Nothing breaks. Components still work – you call their methods directly through @requires injection:

@component("my-app")
@requires(splunk=ISplunkApp)
class MyApp:
    async def do_work(self):
        result = await self.rt.splunk.query(QueryParams(spl="index=main"))

Transport config on @component is just metadata. If no REST transport is discovered, no routes are generated. The component works identically either way.

This is the separation: runnables are capabilities. Transport config is presentation. Components work without presentation.

Writing a Custom Transport

As a component (container mode):

@component("grpc-transport")
class GRPCTransport:
    @lifecycle.activate
    def activate(self):
        by_component = self.kernel.runnables_by_component(transport="grpc")
        for comp_name, schemas in by_component.items():
            for schema in schemas:
                self._register_grpc_method(schema)

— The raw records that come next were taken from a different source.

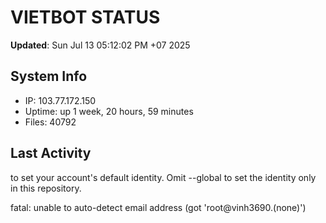 # VIETBOT STATUS
**Updated**: Sun Jul 13 05:12:02 PM +07 2025

## System Info
- IP: 103.77.172.150
- Uptime: up 1 week, 20 hours, 59 minutes
- Files: 40792

## Last Activity

to set your account's default identity.
Omit --global to set the identity only in this repository.

fatal: unable to auto-detect email address (got 'root@vinh3690.(none)')
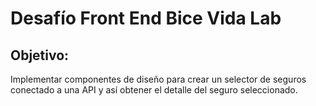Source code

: # Desafío Front End Bice Vida Lab

## Objetivo:
Implementar componentes de diseño para crear un selector de seguros conectado a una API y así obtener el detalle del seguro seleccionado.

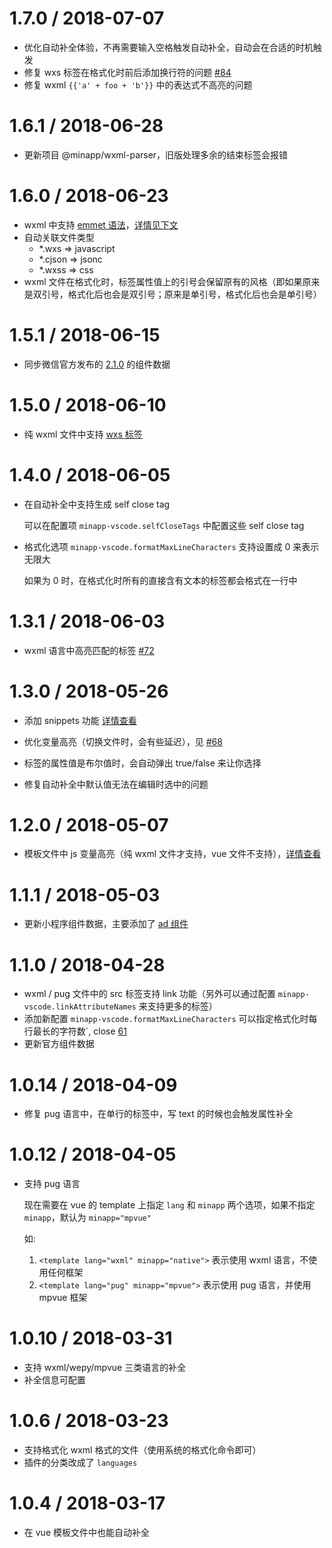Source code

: 1.7.0 / 2018-07-07
==================

* 优化自动补全体验，不再需要输入空格触发自动补全，自动会在合适的时机触发
* 修复 wxs 标签在格式化时前后添加换行符的问题 [#84](https://github.com/qiu8310/minapp/issues/84)
* 修复 wxml `{{'a' + foo + 'b'}}` 中的表达式不高亮的问题

1.6.1 / 2018-06-28
==================

* 更新项目 @minapp/wxml-parser，旧版处理多余的结束标签会报错

1.6.0 / 2018-06-23
==================

* wxml 中支持 [emmet 语法](https://docs.emmet.io/cheat-sheet/)，[详情见下文](#emmet)
* 自动关联文件类型
  - *.wxs => javascript
  - *.cjson => jsonc
  - *.wxss => css
* wxml 文件在格式化时，标签属性值上的引号会保留原有的风格（即如果原来是双引号，格式化后也会是双引号；原来是单引号，格式化后也会是单引号）


1.5.1 / 2018-06-15
==================

* 同步微信官方发布的 [2.1.0](https://developers.weixin.qq.com/miniprogram/dev/devtools/uplog.html#20180614-%E5%9F%BA%E7%A1%80%E5%BA%93%E6%9B%B4%E6%96%B0%EF%BC%88210%EF%BC%89) 的组件数据


1.5.0 / 2018-06-10
==================

* 纯 wxml 文件中支持 [wxs 标签](https://developers.weixin.qq.com/miniprogram/dev/framework/view/wxs/01wxs-module.html)

1.4.0 / 2018-06-05
==================

* 在自动补全中支持生成 self close tag

  可以在配置项 `minapp-vscode.selfCloseTags` 中配置这些 self close tag

* 格式化选项 `minapp-vscode.formatMaxLineCharacters` 支持设置成 0 来表示无限大

  如果为 0 时，在格式化时所有的直接含有文本的标签都会格式在一行中


1.3.1 / 2018-06-03
==================

* wxml 语言中高亮匹配的标签 [#72](https://github.com/qiu8310/minapp/issues/72)

1.3.0 / 2018-05-26
==================

* 添加 snippets 功能 [详情查看](./README.md#snippets)

* 优化变量高亮（切换文件时，会有些延迟），见 [#68](https://github.com/qiu8310/minapp/issues/68)
* 标签的属性值是布尔值时，会自动弹出 true/false 来让你选择
* 修复自动补全中默认值无法在编辑时选中的问题


1.2.0 / 2018-05-07
==================

* 模板文件中 js 变量高亮（纯 wxml 文件才支持，vue 文件不支持），[详情查看](./README.md#highlight)

1.1.1 / 2018-05-03
==================

* 更新小程序组件数据，主要添加了 [ad 组件](https://developers.weixin.qq.com/miniprogram/dev/component/ad.html)

1.1.0 / 2018-04-28
==================

* wxml / pug 文件中的 src 标签支持 link 功能（另外可以通过配置 `minapp-vscode.linkAttributeNames` 来支持更多的标签）
* 添加新配置 `minapp-vscode.formatMaxLineCharacters` 可以指定格式化时每行最长的字符数`, close [61](https://github.com/qiu8310/minapp/issues/61)
* 更新官方组件数据

1.0.14 / 2018-04-09
==================

* 修复 pug 语言中，在单行的标签中，写 text 的时候也会触发属性补全

1.0.12 / 2018-04-05
==================

* 支持 pug 语言

  现在需要在 vue 的 template 上指定 `lang` 和 `minapp` 两个选项，如果不指定 `minapp`，默认为 `minapp="mpvue"`

  如:

  1. `<template lang="wxml" minapp="native">`   表示使用 wxml 语言，不使用任何框架
  2. `<template lang="pug" minapp="mpvue">`     表示使用 pug 语言，并使用 mpvue 框架

1.0.10 / 2018-03-31
==================

* 支持 wxml/wepy/mpvue 三类语言的补全
* 补全信息可配置

1.0.6 / 2018-03-23
==================

* 支持格式化 wxml 格式的文件（使用系统的格式化命令即可）
* 插件的分类改成了 `languages`

1.0.4 / 2018-03-17
==================

* 在 vue 模板文件中也能自动补全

As a mount function (library mode):

def mount_grpc(server, kernel):
    by_component = kernel.runnables_by_component(transport="grpc")
    for comp_name, schemas in by_component.items():
        for schema in schemas:
            server.add_method(
                f"{comp_name}.{schema.name}",
                lambda args, s=schema: s.handler(s.params_model.model_validate(args)),
            )

Components declare grpc={...} on @component and either approach picks them up. No kernel changes needed.